- Data for processing
- Opening Delimiter -
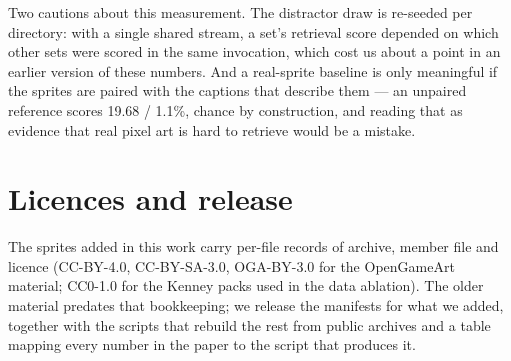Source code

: \documentclass[10pt,twocolumn,letterpaper]{article}
\begin{document}
Two cautions about this measurement. The distractor draw is re-seeded per directory: with a single shared stream, a
set's retrieval score depended on which other sets were scored in the same invocation, which cost us about a point in
an earlier version of these numbers. And a real-sprite baseline is only meaningful if the sprites are paired with the
captions that describe them --- an unpaired reference scores 19.68 / 1.1\%, chance by construction, and reading that
as evidence that real pixel art is hard to retrieve would be a mistake.

\section{Licences and release}
\label{sup:licence}

The sprites added in this work carry per-file records of archive, member file and licence (CC-BY-4.0, CC-BY-SA-3.0,
OGA-BY-3.0 for the OpenGameArt material; CC0-1.0 for the Kenney packs used in the data ablation). The older material
predates that bookkeeping; we release the manifests for what we added, together with the scripts that rebuild the rest
from public archives and a table mapping every number in the paper to the script that produces it.
\end{document}
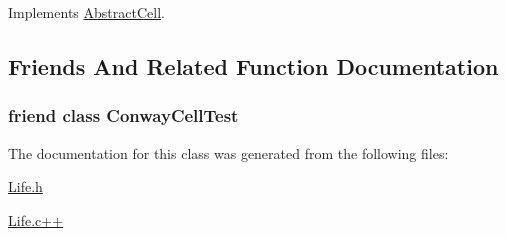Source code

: Implements \hyperlink{classAbstractCell_a67008aedffea84aac7088ec84e8441cc}{Abstract\-Cell}.



\subsection{Friends And Related Function Documentation}
\hypertarget{classConwayCell_aaf9203db9ae10bf69d131c17aa7bf43c}{
\subsubsection[{Conway\-Cell\-Test}]{\setlength{\rightskip}{0pt plus 5cm}friend class Conway\-Cell\-Test\hspace{0.3cm}{\ttfamily [friend]}}}\label{classConwayCell_aaf9203db9ae10bf69d131c17aa7bf43c}


The documentation for this class was generated from the following files\-:\begin{DoxyCompactItemize}
\item 
\hyperlink{Life_8h}{Life.\-h}\item 
\hyperlink{Life_8c_09_09}{Life.\-c++}\end{DoxyCompactItemize}
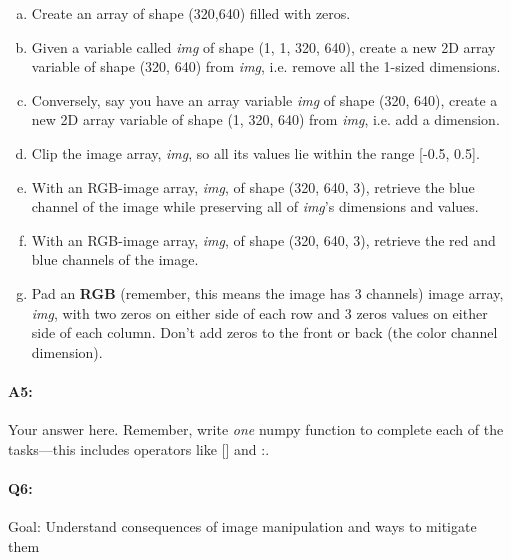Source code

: \begin{enumerate}[a.]
    \item Create an array of shape (320,640) filled with zeros.
    \item Given a variable called \emph{img} of shape (1, 1, 320, 640), create a new 2D array variable of shape (320, 640) from \emph{img}, i.e. remove all the 1-sized dimensions. 
    \item Conversely, say you have an array variable \emph{img} of shape (320, 640), create a new 2D array variable of shape (1, 320, 640) from \emph{img}, i.e. add a dimension. 
    \item Clip the image array, \emph{img}, so all its values lie within the range [-0.5, 0.5].
    \item With an RGB-image array, \emph{img}, of shape (320, 640, 3), retrieve the blue channel of the image while preserving all of \emph{img}'s dimensions and values. 
    \item With an RGB-image array, \emph{img}, of shape (320, 640, 3), retrieve the red and blue channels of the image. 
    \item Pad an \textbf{RGB} (remember, this means the image has 3 channels) image array, \emph{img}, with two zeros on either side of each row and 3 zeros values on either side of each column. Don't add zeros to the front or back (the color channel dimension).
\end{enumerate}


\pagebreak
\paragraph{A5:} Your answer here. Remember, write \emph{one} numpy function to complete each of the tasks---this includes operators like [] and :.



\pagebreak
\paragraph{Q6:} 
Goal: Understand consequences of image manipulation and ways to mitigate them

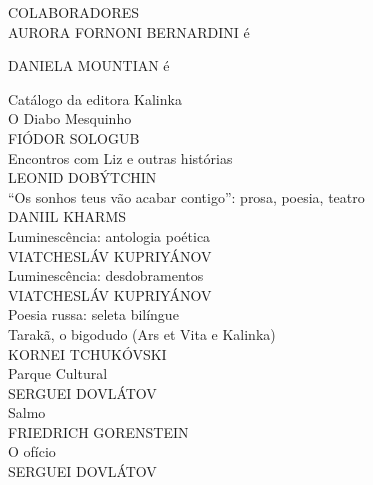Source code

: \newpage
\pagestyle{empty}
\MyriadPro

\noindent{}COLABORADORES\\

\noindent{}AURORA FORNONI BERNARDINI é \lipsum[2]

\medskip

\noindent{}DANIELA MOUNTIAN é \lipsum[1]

\afterpage{\blankpage}

\newpage
\pagestyle{empty}
\MyriadPro

\noindent{}Catálogo da editora Kalinka\\[5pt]

\noindent{}O Diabo Mesquinho\\
FIÓDOR SOLOGUB\\

\noindent{}Encontros com Liz e outras histórias\\
LEONID DOBÝTCHIN\\

\noindent{}``Os sonhos teus vão acabar contigo'': prosa, poesia, teatro\\
DANIIL KHARMS\\

\noindent{}Luminescência: antologia poética\\
VIATCHESLÁV KUPRIYÁNOV\\

\noindent{}Luminescência: desdobramentos\\
VIATCHESLÁV KUPRIYÁNOV\\

\noindent{}Poesia russa: seleta bilíngue\\

\noindent{}Tarakã, o bigodudo (Ars et Vita e Kalinka)\\
KORNEI TCHUKÓVSKI\\

\noindent{}Parque Cultural\\
SERGUEI DOVLÁTOV\\

\noindent{}Salmo\\
FRIEDRICH GORENSTEIN\\

\noindent{}O ofício\\
SERGUEI DOVLÁTOV\\

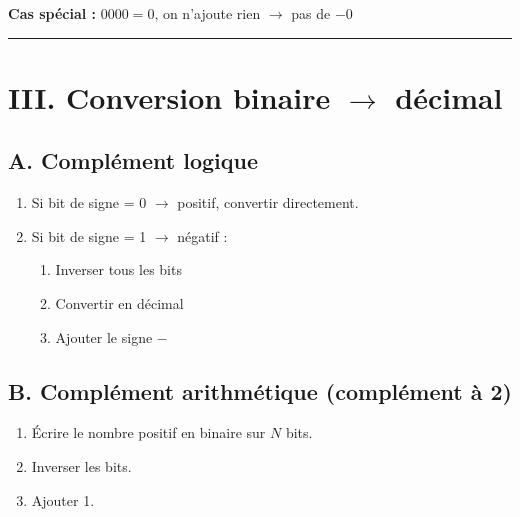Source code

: \documentclass[a4paper,12pt]{article}
\begin{document}
  

\textbf{Cas spécial :} $0000 = 0$, on n’ajoute rien $\rightarrow$ pas de $-0$ 

  

\hrule
\section*{III. Conversion binaire $\rightarrow$ décimal} 

  

\subsection*{A. Complément logique} 

\begin{enumerate} 

    \item Si bit de signe = 0 $\rightarrow$ positif, convertir directement. 

    \item Si bit de signe = 1 $\rightarrow$ négatif : 

    \begin{enumerate} 

        \item Inverser tous les bits 

        \item Convertir en décimal 

        \item Ajouter le signe $-$ 

    \end{enumerate} 

\end{enumerate} 

  

\subsection*{B. Complément arithmétique (complément à 2)} 

\begin{enumerate} 

    \item Écrire le nombre positif en binaire sur $N$ bits. 

    \item Inverser les bits. 

    \item Ajouter 1. 

\end{enumerate} 
\end{document}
- Closing Delimiter -
- Task brief
Repeat all of the entries word for word, but omit the pictures.

- Final answer
Source code

: \documentclass[10pt,twocolumn,letterpaper]{article}
\begin{document}
Two cautions about this measurement. The distractor draw is re-seeded per directory: with a single shared stream, a
set's retrieval score depended on which other sets were scored in the same invocation, which cost us about a point in
an earlier version of these numbers. And a real-sprite baseline is only meaningful if the sprites are paired with the
captions that describe them --- an unpaired reference scores 19.68 / 1.1\%, chance by construction, and reading that
as evidence that real pixel art is hard to retrieve would be a mistake.

\section{Licences and release}
\label{sup:licence}

The sprites added in this work carry per-file records of archive, member file and licence (CC-BY-4.0, CC-BY-SA-3.0,
OGA-BY-3.0 for the OpenGameArt material; CC0-1.0 for the Kenney packs used in the data ablation). The older material
predates that bookkeeping; we release the manifests for what we added, together with the scripts that rebuild the rest
from public archives and a table mapping every number in the paper to the script that produces it.
\end{document}
Source code

: Implements \hyperlink{classAbstractCell_a67008aedffea84aac7088ec84e8441cc}{Abstract\-Cell}.



\subsection{Friends And Related Function Documentation}
\hypertarget{classConwayCell_aaf9203db9ae10bf69d131c17aa7bf43c}{
\subsubsection[{Conway\-Cell\-Test}]{\setlength{\rightskip}{0pt plus 5cm}friend class Conway\-Cell\-Test\hspace{0.3cm}{\ttfamily [friend]}}}\label{classConwayCell_aaf9203db9ae10bf69d131c17aa7bf43c}


The documentation for this class was generated from the following files\-:\begin{DoxyCompactItemize}
\item 
\hyperlink{Life_8h}{Life.\-h}\item 
\hyperlink{Life_8c_09_09}{Life.\-c++}\end{DoxyCompactItemize}
Source code

: \begin{enumerate}[a.]
    \item Create an array of shape (320,640) filled with zeros.
    \item Given a variable called \emph{img} of shape (1, 1, 320, 640), create a new 2D array variable of shape (320, 640) from \emph{img}, i.e. remove all the 1-sized dimensions. 
    \item Conversely, say you have an array variable \emph{img} of shape (320, 640), create a new 2D array variable of shape (1, 320, 640) from \emph{img}, i.e. add a dimension. 
    \item Clip the image array, \emph{img}, so all its values lie within the range [-0.5, 0.5].
    \item With an RGB-image array, \emph{img}, of shape (320, 640, 3), retrieve the blue channel of the image while preserving all of \emph{img}'s dimensions and values. 
    \item With an RGB-image array, \emph{img}, of shape (320, 640, 3), retrieve the red and blue channels of the image. 
    \item Pad an \textbf{RGB} (remember, this means the image has 3 channels) image array, \emph{img}, with two zeros on either side of each row and 3 zeros values on either side of each column. Don't add zeros to the front or back (the color channel dimension).
\end{enumerate}


\pagebreak
\paragraph{A5:} Your answer here. Remember, write \emph{one} numpy function to complete each of the tasks---this includes operators like [] and :.



\pagebreak
\paragraph{Q6:} 
Goal: Understand consequences of image manipulation and ways to mitigate them

Source code

: \newpage
\pagestyle{empty}
\MyriadPro

\noindent{}COLABORADORES\\

\noindent{}AURORA FORNONI BERNARDINI é \lipsum[2]

\medskip

\noindent{}DANIELA MOUNTIAN é \lipsum[1]

\afterpage{\blankpage}

\newpage
\pagestyle{empty}
\MyriadPro

\noindent{}Catálogo da editora Kalinka\\[5pt]

\noindent{}O Diabo Mesquinho\\
FIÓDOR SOLOGUB\\

\noindent{}Encontros com Liz e outras histórias\\
LEONID DOBÝTCHIN\\

\noindent{}``Os sonhos teus vão acabar contigo'': prosa, poesia, teatro\\
DANIIL KHARMS\\

\noindent{}Luminescência: antologia poética\\
VIATCHESLÁV KUPRIYÁNOV\\

\noindent{}Luminescência: desdobramentos\\
VIATCHESLÁV KUPRIYÁNOV\\

\noindent{}Poesia russa: seleta bilíngue\\

\noindent{}Tarakã, o bigodudo (Ars et Vita e Kalinka)\\
KORNEI TCHUKÓVSKI\\

\noindent{}Parque Cultural\\
SERGUEI DOVLÁTOV\\

\noindent{}Salmo\\
FRIEDRICH GORENSTEIN\\

\noindent{}O ofício\\
SERGUEI DOVLÁTOV\\

Source code

: \documentclass[a4paper,12pt]{article}
\begin{document}
  

\textbf{Cas spécial :} $0000 = 0$, on n’ajoute rien $\rightarrow$ pas de $-0$ 

  

\hrule
\section*{III. Conversion binaire $\rightarrow$ décimal} 

  

\subsection*{A. Complément logique} 

\begin{enumerate} 

    \item Si bit de signe = 0 $\rightarrow$ positif, convertir directement. 

    \item Si bit de signe = 1 $\rightarrow$ négatif : 

    \begin{enumerate} 

        \item Inverser tous les bits 

        \item Convertir en décimal 

        \item Ajouter le signe $-$ 

    \end{enumerate} 

\end{enumerate} 

  

\subsection*{B. Complément arithmétique (complément à 2)} 

\begin{enumerate} 

    \item Écrire le nombre positif en binaire sur $N$ bits. 

    \item Inverser les bits. 

    \item Ajouter 1. 

\end{enumerate} 
\end{document}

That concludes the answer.